全部、先生が教えて。
「…先生、本当に…どういうつもりですか」
「…ん?」
「ん、じゃなくて…。先生が生徒にこんなことしては駄目でしょう」
異常に心拍数を上げている。
自分でも分かる、痛みを感じるくらい煩い心臓。
経験したことのない感覚に、苦しさを覚えた。
「…俺が、秦野のこと好き。それは…答えにならない?」
「………」
ならない。
その一言すら、出てこない。
行波先生が私のこと好き?
…惚れられるようなこと、していないのに。
「…興味無い人達にモテても意味無いんだよ…」
頭がガンガンする。
どうしてこんな展開になっているのか、全く理解が追い付かない。
けれど…。
すっかり変わってしまった、図書室の空気感に負けて…
「………分かりました。
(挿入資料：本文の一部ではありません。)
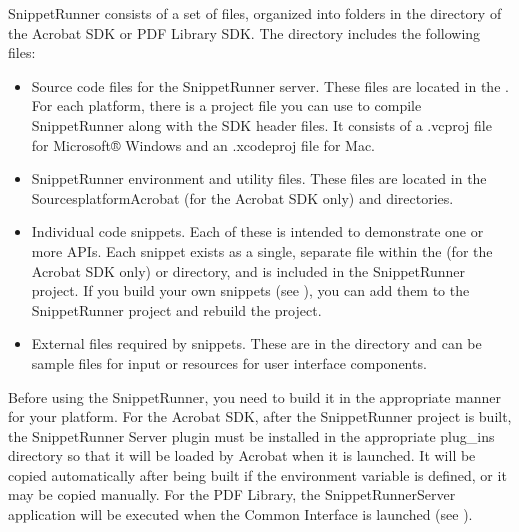 \documentclass[letterpaper,12pt,english,openany,oneside]{sphinxmanual}
\begin{document}
SnippetRunner consists of a set of files, organized into folders in the  directory of the Acrobat SDK or PDF Library SDK. The directory includes the following files:
\begin{itemize}
\item {} 
Source code files for the SnippetRunner server. These files are located in the . For each platform, there is a project file you can use to compile SnippetRunner along with the SDK header files. It consists of a .vcproj file for Microsoft® Windows and an .xcodeproj file for Mac.

\item {} 
SnippetRunner environment and utility files. These files are located in the SourcesplatformAcrobat (for the Acrobat SDK only) and  directories.

\item {} 
Individual code snippets. Each of these is intended to demonstrate one or more APIs. Each snippet exists as a single, separate file within the  (for the Acrobat SDK only) or  directory, and is included in the SnippetRunner project. If you build your own snippets (see ), you can add them to the SnippetRunner project and rebuild the project.

\item {} 
External files required by snippets. These are in the  directory and can be sample files for input or resources for user interface components.

\end{itemize}

Before using the SnippetRunner, you need to build it in the appropriate manner for your platform. For the Acrobat SDK, after the SnippetRunner project is built, the SnippetRunner Server plug\sphinxhyphen{}in must be installed in the appropriate plug\_ins directory so that it will be loaded by Acrobat when it is launched. It will be copied automatically after being built if the  environment variable is defined, or it may be copied manually. For the PDF Library, the SnippetRunnerServer application will be executed when the Common Interface is launched (see ).
\end{document}
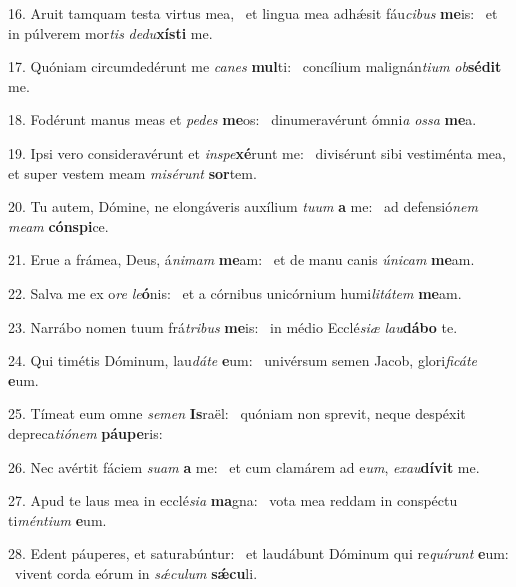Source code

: 16. Aruit tamquam testa virtus mea, \dag\  et lingua mea adhǽsit fáu\textit{ci}\textit{bus} \textbf{me}is: \ast\  et in púlverem mor\textit{tis} \textit{de}\textit{du}\textbf{xís}\textbf{ti} me.\

17. Quóniam circumdedérunt me \textit{ca}\textit{nes} \textbf{mul}ti: \ast\  concílium malignán\textit{ti}\textit{um} \textit{ob}\textbf{sé}\textbf{dit} me.\

18. Fodérunt manus meas et \textit{pe}\textit{des} \textbf{me}os: \ast\  dinumeravérunt ómni\textit{a} \textit{os}\textit{sa} \textbf{me}a.\

19. Ipsi vero consideravérunt et \textit{in}\textit{spe}\textbf{xé}runt me: \ast\  divisérunt sibi vestiménta mea, et super vestem meam \textit{mi}\textit{sé}\textit{runt} \textbf{sor}tem.\

20. Tu autem, Dómine, ne elongáveris auxílium \textit{tu}\textit{um} \textbf{a} me: \ast\  ad defensió\textit{nem} \textit{me}\textit{am} \textbf{cón}\textbf{spi}ce.\

21. Erue a frámea, Deus, á\textit{ni}\textit{mam} \textbf{me}am: \ast\  et de manu canis \textit{ú}\textit{ni}\textit{cam} \textbf{me}am.\

22. Salva me ex o\textit{re} \textit{le}\textbf{ó}nis: \ast\  et a córnibus unicórnium humi\textit{li}\textit{tá}\textit{tem} \textbf{me}am.\

23. Narrábo nomen tuum frá\textit{tri}\textit{bus} \textbf{me}is: \ast\  in médio Ecclé\textit{si}\textit{æ} \textit{lau}\textbf{dá}\textbf{bo} te.\

24. Qui timétis Dóminum, lau\textit{dá}\textit{te} \textbf{e}um: \ast\  univérsum semen Jacob, glori\textit{fi}\textit{cá}\textit{te} \textbf{e}um.\

25. Tímeat eum omne \textit{se}\textit{men} \textbf{Is}raël: \ast\  quóniam non sprevit, neque despéxit depreca\textit{ti}\textit{ó}\textit{nem} \textbf{páu}\textbf{pe}ris:\

26. Nec avértit fáciem \textit{su}\textit{am} \textbf{a} me: \ast\  et cum clamárem ad e\textit{um}, \textit{ex}\textit{au}\textbf{dí}\textbf{vit} me.\

27. Apud te laus mea in ecclé\textit{si}\textit{a} \textbf{ma}gna: \ast\  vota mea reddam in conspéctu ti\textit{mén}\textit{ti}\textit{um} \textbf{e}um.\

28. Edent páuperes, et saturabúntur: \dag\  et laudábunt Dóminum qui re\textit{quí}\textit{runt} \textbf{e}um: \ast\  vivent corda eórum in \textit{sǽ}\textit{cu}\textit{lum} \textbf{sǽ}\textbf{cu}li.\

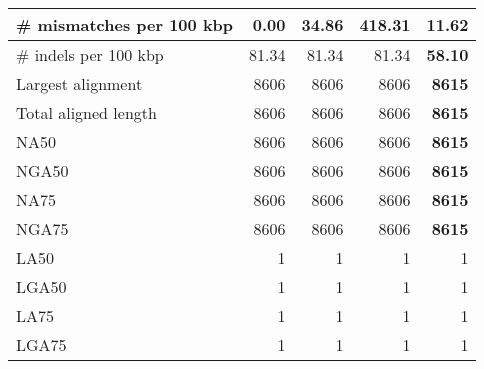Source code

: \documentclass[12pt,a4paper]{article}
\begin{document}
\begin{table}[ht]
\begin{center}
\begin{tabular}{|l*{4}{|r}|}
\# mismatches per 100 kbp & {\bf 0.00} & 34.86 & 418.31 & 11.62 \\ \hline
\# indels per 100 kbp & 81.34 & 81.34 & 81.34 & {\bf 58.10} \\ \hline
Largest alignment & 8606 & 8606 & 8606 & {\bf 8615} \\ \hline
Total aligned length & 8606 & 8606 & 8606 & {\bf 8615} \\ \hline
NA50 & 8606 & 8606 & 8606 & {\bf 8615} \\ \hline
NGA50 & 8606 & 8606 & 8606 & {\bf 8615} \\ \hline
NA75 & 8606 & 8606 & 8606 & {\bf 8615} \\ \hline
NGA75 & 8606 & 8606 & 8606 & {\bf 8615} \\ \hline
LA50 & 1 & 1 & 1 & 1 \\ \hline
LGA50 & 1 & 1 & 1 & 1 \\ \hline
LA75 & 1 & 1 & 1 & 1 \\ \hline
LGA75 & 1 & 1 & 1 & 1 \\ \hline
\end{tabular}
\end{center}
\end{table}
\end{document}

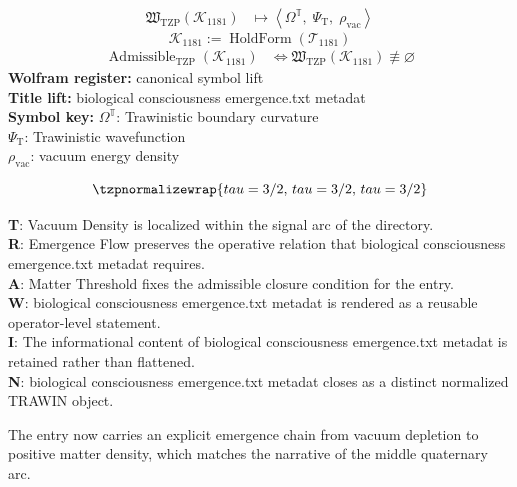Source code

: \noindent
\begin{minipage}[t]{0.48\linewidth}
\begingroup
\small
\[
\begin{aligned}
\mathfrak{W}_{\mathrm{TZP}}\!\left(\mathcal{K}_{1181}\right)
&\longmapsto
\left\langle \Omega^{\mathbb{T}},\; \Psi_{\mathrm{T}},\; \rho_{\mathrm{vac}} \right\rangle
\end{aligned}
\]
\[
\mathcal{K}_{1181}
:=
\operatorname{HoldForm}\!\left(\mathcal{T}_{1181}\right)
\]
\[
\begin{aligned}
\operatorname{Admissible}_{\mathrm{TZP}}\!\left(\mathcal{K}_{1181}\right)
&\Longleftrightarrow
\mathfrak{W}_{\mathrm{TZP}}\!\left(\mathcal{K}_{1181}\right)\not\equiv\varnothing
\end{aligned}
\]
\textbf{Wolfram register:} canonical symbol lift\\
\textbf{Title lift:} biological consciousness emergence.txt metadat\\
\textbf{Symbol key:} \(\Omega^{\mathbb{T}}\): Trawinistic boundary curvature\\ \(\Psi_{\mathrm{T}}\): Trawinistic wavefunction\\ \(\rho_{\mathrm{vac}}\): vacuum energy density
\par
\endgroup
\end{minipage}\hfill
\begin{minipage}[t]{0.48\linewidth}
\[
\tzpnormalizewrap{tau = 3/2,\,tau = 3/2,\,tau = 3/2}
\]

\small
\textbf{T}: Vacuum Density is localized within the signal arc of the directory.\\
\textbf{R}: Emergence Flow preserves the operative relation that biological consciousness emergence.txt metadat requires.\\
\textbf{A}: Matter Threshold fixes the admissible closure condition for the entry.\\
\textbf{W}: biological consciousness emergence.txt metadat is rendered as a reusable operator-level statement.\\
\textbf{I}: The informational content of biological consciousness emergence.txt metadat is retained rather than flattened.\\
\textbf{N}: biological consciousness emergence.txt metadat closes as a distinct normalized TRAWIN object.
\normalsize
\end{minipage}

The entry now carries an explicit emergence chain from vacuum depletion to positive matter density, which matches the narrative of the middle quaternary arc.
\clearpage

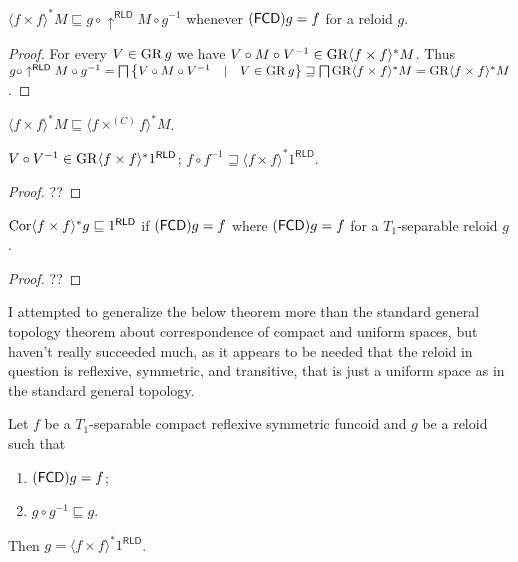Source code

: \begin{prop}
  $\langle f \times f \rangle^{\ast} M \sqsubseteq g \circ
  \uparrow^{\mathsf{RLD}} M \circ g^{- 1}$ whenever
  $(\mathsf{FCD}) g = f$ for a reloid $g$.
\end{prop}

\begin{proof}
  For every $V \in \operatorname{GR} g$ we have $V \circ M \circ V^{- 1} \in \operatorname{GR}
  \langle f \times f \rangle^{\ast} M$. Thus $g \circ
  \uparrow^{\mathsf{RLD}} M \circ g^{- 1} = \bigsqcap \left\{ V \circ M
  \circ V^{- 1} \hspace{1em} | \hspace{1em} V \in \operatorname{GR} g \right\}
  \sqsupseteq \bigsqcap \operatorname{GR} \langle f \times f \rangle^{\ast} M =
  \operatorname{GR} \langle f \times f \rangle^{\ast} M$.
\end{proof}

\begin{cor}
  $\langle f \times f \rangle^{\ast} M \sqsubseteq \langle f \times^{(C)} f
  \rangle^{\ast} M$.
\end{cor}

\begin{cor}
  $V \circ V^{- 1} \in \operatorname{GR} \langle f \times f \rangle^{\ast} 1^{\mathsf{RLD}}$; $f
  \circ f^{- 1} \sqsupseteq \langle f \times f \rangle^{\ast} 1^{\mathsf{RLD}}$.
\end{cor}

\begin{proof}
  ??
\end{proof}

\begin{lem}
  $\operatorname{Cor} \langle f \times f \rangle^{\ast} g \sqsubseteq 1^{\mathsf{RLD}}$ if
  $(\mathsf{FCD}) g = f$ where $(\mathsf{FCD}) g = f$ for a
  $T_1$-separable reloid $g$.
\end{lem}

\begin{proof}
  ??
\end{proof}

\begin{rem}
  I attempted to generalize the below theorem more than the standard general
  topology theorem about correspondence of compact and uniform spaces, but
  haven't really succeeded much, as it appears to be needed that the reloid in
  question is reflexive, symmetric, and transitive, that is just a uniform
  space as in the standard general topology.
\end{rem}

\begin{thm}
  Let $f$ be a $T_1$-separable compact reflexive symmetric funcoid and $g$ be
  a reloid such that
  \begin{enumerate}
    \item $(\mathsf{FCD}) g = f$;
    
    \item $g \circ g^{- 1} \sqsubseteq g$.
  \end{enumerate}
  Then $g = \langle f \times f \rangle^{\ast} 1^{\mathsf{RLD}}$.
\end{thm}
…行波先生が…私に恋を、教えて下さい」
とんでもないことを、口走った。
驚いたような表情で固まっていた行波先生。
次第に表情を緩め、小声で言う。
「秦野……。恋愛ごっこ、する?」
口走ったものの。
行波先生に対する自分の思いが、まだ全然分からないから。
お試し、という意味で…。
「…はい」
恋愛ごっこを…受け入れた。
「…そうか」
ひと際嬉しそうな、行波先生…。
「じゃあ。はい、手…」
「……」
先生から差し出された、右手。
その手をそっと握った。
「先生の手、大きい…」
「秦野は小さすぎる」
握ったり緩めたり…強弱を付けながら優しく手を動かされる。
「秦野、顔が真っ赤」
「言わないで下さい…」
耳まで熱くなるのが分かる。
駄目なのに。
駄目だと分かっているのに。
今まで、あれだけ拒否してきた『恋愛ごっこ』に
微かな期待を抱き始めていた。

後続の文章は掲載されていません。